**Work item**
Your answer should consist of each line below that includes the word "images".

**Material provided**
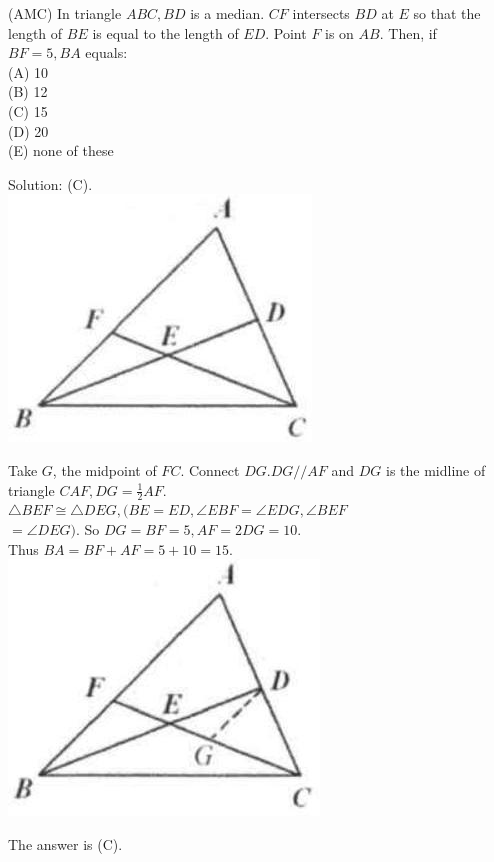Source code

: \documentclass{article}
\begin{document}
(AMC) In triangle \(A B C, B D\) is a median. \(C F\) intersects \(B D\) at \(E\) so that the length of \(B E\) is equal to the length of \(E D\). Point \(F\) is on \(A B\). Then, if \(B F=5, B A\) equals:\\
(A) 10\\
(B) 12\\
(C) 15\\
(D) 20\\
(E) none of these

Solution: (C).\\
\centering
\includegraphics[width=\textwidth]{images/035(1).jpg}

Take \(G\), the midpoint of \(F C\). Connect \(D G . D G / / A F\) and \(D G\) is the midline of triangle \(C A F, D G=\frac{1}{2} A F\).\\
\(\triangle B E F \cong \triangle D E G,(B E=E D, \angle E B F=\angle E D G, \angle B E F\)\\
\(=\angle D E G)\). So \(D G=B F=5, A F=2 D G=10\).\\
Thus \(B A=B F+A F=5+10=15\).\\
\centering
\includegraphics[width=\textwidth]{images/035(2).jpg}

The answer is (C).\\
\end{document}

==

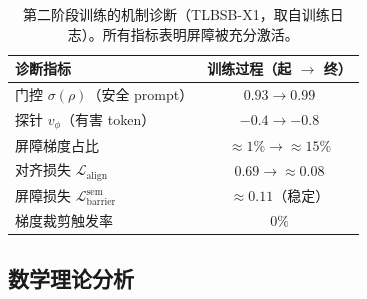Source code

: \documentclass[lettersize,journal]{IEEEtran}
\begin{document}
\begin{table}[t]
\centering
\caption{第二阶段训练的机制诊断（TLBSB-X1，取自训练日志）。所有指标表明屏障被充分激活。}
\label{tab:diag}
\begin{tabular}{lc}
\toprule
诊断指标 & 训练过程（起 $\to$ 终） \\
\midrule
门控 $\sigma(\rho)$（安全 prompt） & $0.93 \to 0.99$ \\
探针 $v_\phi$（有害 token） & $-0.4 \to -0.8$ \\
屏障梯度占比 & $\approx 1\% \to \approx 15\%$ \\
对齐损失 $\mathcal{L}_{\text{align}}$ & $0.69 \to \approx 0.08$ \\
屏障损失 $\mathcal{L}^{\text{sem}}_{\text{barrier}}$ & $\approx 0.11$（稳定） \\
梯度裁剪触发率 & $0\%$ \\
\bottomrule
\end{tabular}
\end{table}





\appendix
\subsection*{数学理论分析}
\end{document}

**Written reply**
\includegraphics[width=\textwidth]{images/035(1).jpg}
\includegraphics[width=\textwidth]{images/035(2).jpg}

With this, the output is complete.